Qualifying Termination Fee Clause Samples
Qualifying Termination Fee. (a) If this Agreement is validly terminated by Buyer or Seller pursuant to Section 9.1.4 or 9.1.5 and, at the time of such termination, all conditions to the Closing (other than those conditions that by their terms are to be satisfied at the Closing, but subject to such conditions being capable of being satisfied at the Closing) have been satisfied, other than the conditions to the Closing set forth in Section 6.5, 6.6, 7.4 or 7.5, which, with respect to Section 6.5 and Section 7.4, shall not have been satisfied due to the failure to receive any required antitrust, competition or pre-merger notification or other regulatory clearance, non-objection or approval from a Governmental Authority of competent jurisdiction or any Action by a Governmental Authority of competent jurisdiction to prevent the Contemplated Transactions for antitrust, competition or pre-merger notification or other regulatory reasons (each of the foregoing, a “Qualifying Termination”), then Buyer shall pay to Seller, by wire transfer of immediately available funds, a fee of $30,000,000 (the “Qualifying Termination Fee”), such payment to be made no later than five (5) Business Days after the receipt by Buyer of Seller’s demand for payment thereof following a Qualifying Termination. Upon the payment by Buyer of the Qualifying Termination Fee if and when required by this Section 9.2.2(a), the Qualifying Termination Fee shall be the sole and exclusive monetary remedy of Seller and the Company against the Released Buyer Parties for any loss or damage suffered as a result of the failure of the Contemplated Transactions to be consummated or for a breach of, or failure to perform under, this Agreement or any certificate or other document delivered in connection herewith, and none of the Released Buyer Parties shall have any further liability or obligation with respect to this Agreement or the Contemplated Transactions to Seller and the Company, whether in equity or at law, in contract, in tort or otherwise.

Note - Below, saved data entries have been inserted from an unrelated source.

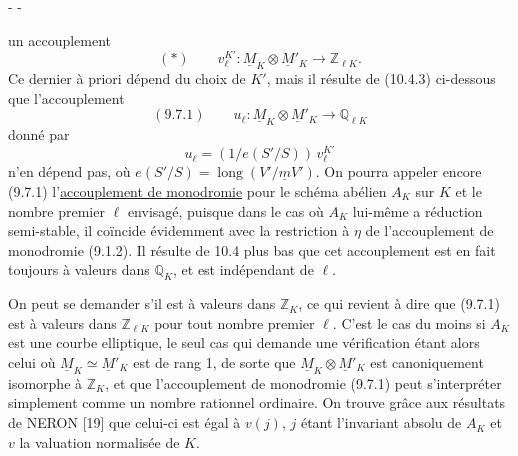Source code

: \begin{center}-  -\end{center}

un accouplement
\[
(*)\qquad v_\ell^{K'}:\underline M_K\otimes\underline M'_K\longrightarrow\mathbb Z_{\ell K}.
\]
Ce dernier à priori dépend du choix de $K'$, mais il résulte de (10.4.3) ci-dessous que l'accouplement
\[
(9.7.1)\qquad u_\ell:\underline M_K\otimes\underline M'_K\longrightarrow\mathbb Q_{\ell K}
\]
donné par
\[
u_\ell=(1/e(S'/S))\,v_\ell^{K'}
\]
n'en dépend pas, où $e(S'/S)=\operatorname{long}(V'/\underline mV')$. On pourra appeler encore (9.7.1) l'\uline{accouplement de monodromie} pour le schéma abélien $A_K$ sur $K$ et le nombre premier $\ell$ envisagé, puisque dans le cas où $A_K$ lui-même a réduction semi-stable, il coïncide évidemment avec la restriction à $\eta$ de l'accouplement de monodromie (9.1.2). Il résulte de 10.4 plus bas que cet accouplement est en fait toujours à valeurs dans $\mathbb Q_K$, et est indépendant de $\ell$.

On peut se demander s'il est à valeurs dans $\mathbb Z_K$, ce qui revient à dire que (9.7.1) est à valeurs dans $\mathbb Z_{\ell K}$ pour tout nombre premier $\ell$. C'est le cas du moins si $A_K$ est une courbe elliptique, le seul cas qui demande une vérification étant alors celui où $\underline M_K\simeq\underline M'_K$ est de rang 1, de sorte que $\underline M_K\otimes\underline M'_K$ est canoniquement isomorphe à $\mathbb Z_K$, et que l'accouplement de monodromie (9.7.1) peut s'interpréter simplement comme un nombre rationnel ordinaire. On trouve grâce aux résultats de NERON [19] que celui-ci est égal à $v(j)$, $j$ étant l'invariant absolu de $A_K$ et $v$ la valuation normalisée de $K$.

(b) Each party acknowledges and agrees that (a) the agreements contained in this Section 9.2.2 are an integral part of this Agreement and that, without these agreements, the parties would not have entered into this Agreement and (b) in light of the difficulty of accurately determining actual losses or damages with respect to the foregoing, the Qualifying Termination Fee, in the circumstances in which such fee becomes payable, constitutes a reasonable estimate of the losses that will be suffere...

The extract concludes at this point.